TASK INSTRUCTIONS |
Only the pictures are to be dropped, and the rest of the data should be copied exactly.

(Beginning of THE DATA)

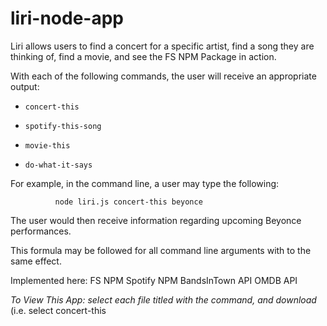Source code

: # liri-node-app


Liri allows users to find a concert for a specific artist, find a song they are thinking of, find a movie, and see the FS NPM Package in action. 

With each of the following commands, the user will receive an appropriate output: 
   * `concert-this`

   * `spotify-this-song`

   * `movie-this`

   * `do-what-it-says`
   
   
   For example, in the command line, a user may type the following: 
              
              node liri.js concert-this beyonce
              
   The user would then receive information regarding upcoming Beyonce performances. 
   
   This formula may be followed for all command line arguments with to the same effect. 
   
   Implemented here: 
      FS NPM
      Spotify NPM
      BandsInTown API
      OMDB API
      
      
  *To View This App: select each file titled with the command, and download*
      (i.e. select concert-this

(End of THE DATA)

OUTPUT BELOW |
Source code

: # liri-node-app


Liri allows users to find a concert for a specific artist, find a song they are thinking of, find a movie, and see the FS NPM Package in action. 

With each of the following commands, the user will receive an appropriate output: 
   * `concert-this`

   * `spotify-this-song`

   * `movie-this`

   * `do-what-it-says`
   
   
   For example, in the command line, a user may type the following: 
              
              node liri.js concert-this beyonce
              
   The user would then receive information regarding upcoming Beyonce performances. 
   
   This formula may be followed for all command line arguments with to the same effect. 
   
   Implemented here: 
      FS NPM
      Spotify NPM
      BandsInTown API
      OMDB API
      
      
  *To View This App: select each file titled with the command, and download*
      (i.e. select concert-this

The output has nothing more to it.